En política hispana, y en cuestión de terrorismo, los valientes y el buen vino han sido siempre tan raros que en la práctica no existen. Así que, contradecir a una víctima –y sobre todo si es de Castilla y León– equivale a pisar la espoleta de una mina: un peligro de explosiones sistemáticas y en cadena. La política de Rajoy con esas víctimas –la historia lo juzgará con dureza– ha sido de un entreguismo irreverente y vergonzoso. Etarras, asesinos y demás ralea, parecen la debilidad de un gobierno en descomposición que se inventa prevaricaciones a la carta: Bolinaga de chupitos y sus muertos al hoyo de las negociaciones ultrajantes.
Pero la voladura más letal de este gallego a la causa de las víctimas, que hoy desfilará como Napoleón en los Campos Elíseos, tiene un nombre técnico en derribos que –con sus matices, claro está– se impuso con los trenes de la ignominia en la II Guerra Mundial: el confinamiento. El confinamiento de las víctimas españolas –convertidas en apéndices de un gobierno de onanistas–, y la victoria mediática de los asesinos –reconvertidos unos y otros en progresismo de estado–, pesan tanto sobre el elector que a estas alturas las cuentas le importan un carajo. La única regla que se hace la gente es la que impusieron hace siglos los reyes de Castilla y de León que, al parecer, ya entonces militaban en Podemos: “no es villano el de la villa, sino el que hace la villanía”.
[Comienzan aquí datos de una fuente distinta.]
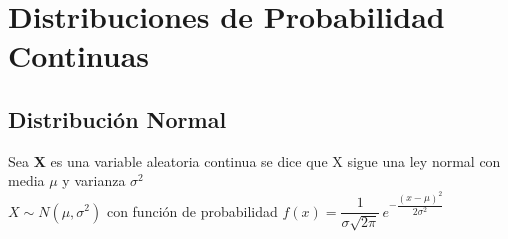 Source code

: \section{Distribuciones de Probabilidad Continuas}

    \subsection{Distribución Normal}
    Sea \textbf{X} es una variable aleatoria continua se dice que X sigue una ley normal con media\textbf{ $\mu$ }y varianza
    \textbf{ ${\sigma}^{2}$}\\
    
    $X \sim N(\mu,{\sigma}^{2} )$ con función de probabilidad {\color{usm} $f(x)=\dfrac{1}{\sigma\sqrt{2\pi}}\,e^{-\dfrac{(x-\mu)^2}{2\sigma{}^2}}$}
    
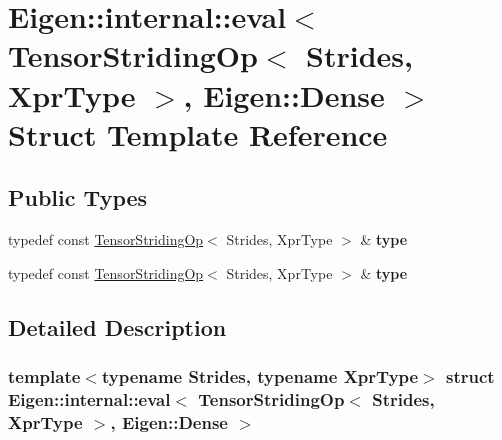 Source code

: \hypertarget{struct_eigen_1_1internal_1_1eval_3_01_tensor_striding_op_3_01_strides_00_01_xpr_type_01_4_00_01_eigen_1_1_dense_01_4}{}\section{Eigen\+:\+:internal\+:\+:eval$<$ Tensor\+Striding\+Op$<$ Strides, Xpr\+Type $>$, Eigen\+:\+:Dense $>$ Struct Template Reference}
\label{struct_eigen_1_1internal_1_1eval_3_01_tensor_striding_op_3_01_strides_00_01_xpr_type_01_4_00_01_eigen_1_1_dense_01_4}
\subsection*{Public Types}
\begin{DoxyCompactItemize}
\item 
\mbox{\label{struct_eigen_1_1internal_1_1eval_3_01_tensor_striding_op_3_01_strides_00_01_xpr_type_01_4_00_01_eigen_1_1_dense_01_4_acb2d36e169ab3762adaf78ab370ce57a}} 
typedef const \hyperlink{class_eigen_1_1_tensor_striding_op}{Tensor\+Striding\+Op}$<$ Strides, Xpr\+Type $>$ \& {\bfseries type}
\item 
\mbox{\label{struct_eigen_1_1internal_1_1eval_3_01_tensor_striding_op_3_01_strides_00_01_xpr_type_01_4_00_01_eigen_1_1_dense_01_4_acb2d36e169ab3762adaf78ab370ce57a}} 
typedef const \hyperlink{class_eigen_1_1_tensor_striding_op}{Tensor\+Striding\+Op}$<$ Strides, Xpr\+Type $>$ \& {\bfseries type}
\end{DoxyCompactItemize}


\subsection{Detailed Description}
\subsubsection*{template$<$typename Strides, typename Xpr\+Type$>$\newline
struct Eigen\+::internal\+::eval$<$ Tensor\+Striding\+Op$<$ Strides, Xpr\+Type $>$, Eigen\+::\+Dense $>$}



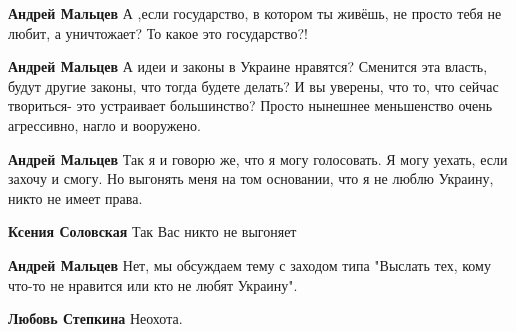 \begin{itemize}
\begin{itemize}
\textbf{Андрей Мальцев} А ,если государство, в котором ты живёшь, не просто тебя не любит, а уничтожает? То какое это государство?!

 
\textbf{Андрей Мальцев} А идеи и законы в Украине нравятся? Сменится эта
власть, будут другие законы, что тогда будете делать? И вы уверены, что то, что
сейчас твориться- это устраивает большинство? Просто нынешнее меньшенство очень
агрессивно, нагло и вооружено.

 
\textbf{Андрей Мальцев} Так я и говорю же, что я могу голосовать. Я могу
уехать, если захочу и смогу. Но выгонять меня на том основании, что я не люблю
Украину, никто не имеет права.

 
\textbf{Ксения Соловская} Так Вас никто не выгоняет

 
\textbf{Андрей Мальцев} Нет, мы обсуждаем тему с заходом типа "Выслать тех, кому что-то не нравится или кто не любят Украину".

 
\textbf{Любовь Степкина} Неохота.

 


\end{itemize}
\end{itemize}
Sobran, por tanto, esperpentos exhibicionistas en las gradas de la torre Eiffel, y falta un mínimo de seriedad. Si el atentado de París –un simple y vil asesinato perpetrado por tres yihadistas con bula–, va a solventarse con los envites medioambientales –suplantar víctimas por terroristas para hacer macramé o jardinería genética– que Rajoy adquirió y puso en práctica con los atentados del 11-M en Madrid, la conclusión está plagada de evidencias perversas: pobres víctimas, que los franceses se ciñan los machos, lamentable justicia, y lo más terrible de todo: detestable democracia en vísperas del siguiente funeral.